— GIVEN DATA —
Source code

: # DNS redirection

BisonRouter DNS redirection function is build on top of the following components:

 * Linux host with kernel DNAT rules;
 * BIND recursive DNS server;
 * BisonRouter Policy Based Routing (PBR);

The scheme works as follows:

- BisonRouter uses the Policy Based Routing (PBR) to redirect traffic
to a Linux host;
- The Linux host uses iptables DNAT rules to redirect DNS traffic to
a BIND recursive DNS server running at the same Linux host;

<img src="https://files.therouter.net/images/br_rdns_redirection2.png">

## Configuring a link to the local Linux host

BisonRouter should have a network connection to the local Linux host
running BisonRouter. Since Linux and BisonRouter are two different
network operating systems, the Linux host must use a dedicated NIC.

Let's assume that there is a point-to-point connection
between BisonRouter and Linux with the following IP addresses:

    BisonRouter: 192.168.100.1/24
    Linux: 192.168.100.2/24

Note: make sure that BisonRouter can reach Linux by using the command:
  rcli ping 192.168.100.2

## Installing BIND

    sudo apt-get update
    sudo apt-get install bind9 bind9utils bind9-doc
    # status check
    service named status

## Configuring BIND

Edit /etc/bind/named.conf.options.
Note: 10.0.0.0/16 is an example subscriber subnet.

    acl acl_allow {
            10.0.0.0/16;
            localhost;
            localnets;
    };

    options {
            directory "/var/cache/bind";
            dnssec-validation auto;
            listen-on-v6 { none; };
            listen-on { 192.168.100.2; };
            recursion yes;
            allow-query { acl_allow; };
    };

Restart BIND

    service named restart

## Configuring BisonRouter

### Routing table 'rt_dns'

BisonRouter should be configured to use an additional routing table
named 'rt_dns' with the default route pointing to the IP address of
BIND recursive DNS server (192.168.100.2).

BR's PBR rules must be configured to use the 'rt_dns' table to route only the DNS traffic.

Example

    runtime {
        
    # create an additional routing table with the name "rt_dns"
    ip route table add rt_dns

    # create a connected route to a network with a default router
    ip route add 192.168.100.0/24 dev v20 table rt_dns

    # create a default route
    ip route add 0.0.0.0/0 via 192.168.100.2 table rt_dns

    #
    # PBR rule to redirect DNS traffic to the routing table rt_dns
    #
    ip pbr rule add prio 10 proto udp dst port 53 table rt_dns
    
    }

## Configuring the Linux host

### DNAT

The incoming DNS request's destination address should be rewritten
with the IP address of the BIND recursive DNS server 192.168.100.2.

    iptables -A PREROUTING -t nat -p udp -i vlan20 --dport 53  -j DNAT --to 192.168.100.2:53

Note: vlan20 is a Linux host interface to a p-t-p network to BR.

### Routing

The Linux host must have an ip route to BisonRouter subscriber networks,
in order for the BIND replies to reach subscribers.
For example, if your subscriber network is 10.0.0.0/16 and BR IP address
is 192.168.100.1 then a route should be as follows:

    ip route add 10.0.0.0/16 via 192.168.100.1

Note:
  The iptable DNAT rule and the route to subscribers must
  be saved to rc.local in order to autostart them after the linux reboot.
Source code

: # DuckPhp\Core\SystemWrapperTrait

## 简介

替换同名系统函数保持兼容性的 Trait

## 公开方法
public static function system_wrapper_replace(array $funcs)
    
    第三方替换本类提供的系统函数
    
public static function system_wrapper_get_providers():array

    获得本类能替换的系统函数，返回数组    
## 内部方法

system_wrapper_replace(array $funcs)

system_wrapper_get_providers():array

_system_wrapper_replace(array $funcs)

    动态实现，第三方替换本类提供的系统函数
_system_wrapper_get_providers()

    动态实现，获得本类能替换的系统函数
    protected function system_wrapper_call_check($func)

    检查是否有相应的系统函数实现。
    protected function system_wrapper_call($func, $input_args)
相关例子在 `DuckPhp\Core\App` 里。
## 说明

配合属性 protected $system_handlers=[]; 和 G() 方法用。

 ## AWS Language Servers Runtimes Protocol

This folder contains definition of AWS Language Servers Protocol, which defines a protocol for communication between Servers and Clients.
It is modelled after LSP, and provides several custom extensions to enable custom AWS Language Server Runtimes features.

— WHAT NEEDS TO BE DONE —
If a line of the data holds the string "connection", count it. Then state the total and nothing more.

— RESPONSE —
2